■ **Entries provided**
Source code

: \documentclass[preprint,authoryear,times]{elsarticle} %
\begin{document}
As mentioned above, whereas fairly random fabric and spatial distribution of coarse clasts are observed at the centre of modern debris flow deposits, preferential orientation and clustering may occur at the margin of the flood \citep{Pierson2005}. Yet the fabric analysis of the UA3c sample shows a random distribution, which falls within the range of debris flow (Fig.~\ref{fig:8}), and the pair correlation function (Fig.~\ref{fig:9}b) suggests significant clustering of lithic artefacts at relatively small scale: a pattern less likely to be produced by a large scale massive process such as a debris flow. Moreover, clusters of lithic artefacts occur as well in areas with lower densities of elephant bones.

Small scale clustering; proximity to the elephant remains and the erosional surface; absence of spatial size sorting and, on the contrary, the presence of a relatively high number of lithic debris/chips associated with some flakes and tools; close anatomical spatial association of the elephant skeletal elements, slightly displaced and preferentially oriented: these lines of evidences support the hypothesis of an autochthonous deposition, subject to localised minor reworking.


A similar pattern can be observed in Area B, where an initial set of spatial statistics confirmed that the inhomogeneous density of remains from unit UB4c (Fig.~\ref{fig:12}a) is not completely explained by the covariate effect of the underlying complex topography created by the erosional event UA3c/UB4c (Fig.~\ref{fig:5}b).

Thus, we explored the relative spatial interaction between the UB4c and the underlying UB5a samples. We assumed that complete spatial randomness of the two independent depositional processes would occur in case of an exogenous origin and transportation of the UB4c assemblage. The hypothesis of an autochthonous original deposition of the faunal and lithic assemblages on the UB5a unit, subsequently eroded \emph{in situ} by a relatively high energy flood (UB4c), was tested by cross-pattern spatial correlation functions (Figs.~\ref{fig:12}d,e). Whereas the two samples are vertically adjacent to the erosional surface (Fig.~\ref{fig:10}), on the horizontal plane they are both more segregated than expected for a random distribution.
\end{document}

■ **Instructions for the task**
Write out the records above again, keeping each one identical to the original.

■ **Solved exercise**
Source code

: \documentclass[preprint,authoryear,times]{elsarticle} %
\begin{document}
As mentioned above, whereas fairly random fabric and spatial distribution of coarse clasts are observed at the centre of modern debris flow deposits, preferential orientation and clustering may occur at the margin of the flood \citep{Pierson2005}. Yet the fabric analysis of the UA3c sample shows a random distribution, which falls within the range of debris flow (Fig.~\ref{fig:8}), and the pair correlation function (Fig.~\ref{fig:9}b) suggests significant clustering of lithic artefacts at relatively small scale: a pattern less likely to be produced by a large scale massive process such as a debris flow. Moreover, clusters of lithic artefacts occur as well in areas with lower densities of elephant bones.

Small scale clustering; proximity to the elephant remains and the erosional surface; absence of spatial size sorting and, on the contrary, the presence of a relatively high number of lithic debris/chips associated with some flakes and tools; close anatomical spatial association of the elephant skeletal elements, slightly displaced and preferentially oriented: these lines of evidences support the hypothesis of an autochthonous deposition, subject to localised minor reworking.


A similar pattern can be observed in Area B, where an initial set of spatial statistics confirmed that the inhomogeneous density of remains from unit UB4c (Fig.~\ref{fig:12}a) is not completely explained by the covariate effect of the underlying complex topography created by the erosional event UA3c/UB4c (Fig.~\ref{fig:5}b).

Thus, we explored the relative spatial interaction between the UB4c and the underlying UB5a samples. We assumed that complete spatial randomness of the two independent depositional processes would occur in case of an exogenous origin and transportation of the UB4c assemblage. The hypothesis of an autochthonous original deposition of the faunal and lithic assemblages on the UB5a unit, subsequently eroded \emph{in situ} by a relatively high energy flood (UB4c), was tested by cross-pattern spatial correlation functions (Figs.~\ref{fig:12}d,e). Whereas the two samples are vertically adjacent to the erosional surface (Fig.~\ref{fig:10}), on the horizontal plane they are both more segregated than expected for a random distribution.
\end{document}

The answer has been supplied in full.